* **EXERCISE**: All of the entries should be written out again exactly.
◆ ◆ ◆
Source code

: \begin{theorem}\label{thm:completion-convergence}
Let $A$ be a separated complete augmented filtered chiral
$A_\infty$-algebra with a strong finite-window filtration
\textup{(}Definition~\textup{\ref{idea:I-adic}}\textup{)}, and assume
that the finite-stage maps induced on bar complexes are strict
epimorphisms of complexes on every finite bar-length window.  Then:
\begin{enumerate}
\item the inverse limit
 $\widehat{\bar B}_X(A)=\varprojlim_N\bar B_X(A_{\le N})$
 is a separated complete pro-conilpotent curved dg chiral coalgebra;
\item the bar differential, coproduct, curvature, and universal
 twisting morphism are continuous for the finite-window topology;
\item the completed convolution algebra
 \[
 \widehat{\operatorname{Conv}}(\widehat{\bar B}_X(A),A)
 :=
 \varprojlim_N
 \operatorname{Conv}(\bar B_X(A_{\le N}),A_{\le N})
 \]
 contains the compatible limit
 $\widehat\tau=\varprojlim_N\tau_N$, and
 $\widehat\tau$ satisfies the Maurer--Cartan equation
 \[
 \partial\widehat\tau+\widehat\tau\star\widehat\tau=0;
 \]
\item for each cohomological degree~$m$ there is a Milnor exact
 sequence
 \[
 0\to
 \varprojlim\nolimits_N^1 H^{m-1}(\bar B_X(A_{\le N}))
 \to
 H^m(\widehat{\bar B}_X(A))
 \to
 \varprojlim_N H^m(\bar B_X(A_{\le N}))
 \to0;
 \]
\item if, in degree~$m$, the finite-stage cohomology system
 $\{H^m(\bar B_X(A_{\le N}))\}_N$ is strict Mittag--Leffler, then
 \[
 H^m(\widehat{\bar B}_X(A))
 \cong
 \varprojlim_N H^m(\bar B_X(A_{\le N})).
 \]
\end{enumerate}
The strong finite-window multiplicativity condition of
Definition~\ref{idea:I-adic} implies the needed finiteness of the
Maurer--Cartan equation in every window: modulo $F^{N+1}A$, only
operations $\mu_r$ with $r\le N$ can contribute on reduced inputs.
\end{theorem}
◆ ◆ ◆
* **ANSWER TO THIS EXERCISE**:
Source code

: \begin{theorem}\label{thm:completion-convergence}
Let $A$ be a separated complete augmented filtered chiral
$A_\infty$-algebra with a strong finite-window filtration
\textup{(}Definition~\textup{\ref{idea:I-adic}}\textup{)}, and assume
that the finite-stage maps induced on bar complexes are strict
epimorphisms of complexes on every finite bar-length window.  Then:
\begin{enumerate}
\item the inverse limit
 $\widehat{\bar B}_X(A)=\varprojlim_N\bar B_X(A_{\le N})$
 is a separated complete pro-conilpotent curved dg chiral coalgebra;
\item the bar differential, coproduct, curvature, and universal
 twisting morphism are continuous for the finite-window topology;
\item the completed convolution algebra
 \[
 \widehat{\operatorname{Conv}}(\widehat{\bar B}_X(A),A)
 :=
 \varprojlim_N
 \operatorname{Conv}(\bar B_X(A_{\le N}),A_{\le N})
 \]
 contains the compatible limit
 $\widehat\tau=\varprojlim_N\tau_N$, and
 $\widehat\tau$ satisfies the Maurer--Cartan equation
 \[
 \partial\widehat\tau+\widehat\tau\star\widehat\tau=0;
 \]
\item for each cohomological degree~$m$ there is a Milnor exact
 sequence
 \[
 0\to
 \varprojlim\nolimits_N^1 H^{m-1}(\bar B_X(A_{\le N}))
 \to
 H^m(\widehat{\bar B}_X(A))
 \to
 \varprojlim_N H^m(\bar B_X(A_{\le N}))
 \to0;
 \]
\item if, in degree~$m$, the finite-stage cohomology system
 $\{H^m(\bar B_X(A_{\le N}))\}_N$ is strict Mittag--Leffler, then
 \[
 H^m(\widehat{\bar B}_X(A))
 \cong
 \varprojlim_N H^m(\bar B_X(A_{\le N})).
 \]
\end{enumerate}
The strong finite-window multiplicativity condition of
Definition~\ref{idea:I-adic} implies the needed finiteness of the
Maurer--Cartan equation in every window: modulo $F^{N+1}A$, only
operations $\mu_r$ with $r\le N$ can contribute on reduced inputs.
\end{theorem}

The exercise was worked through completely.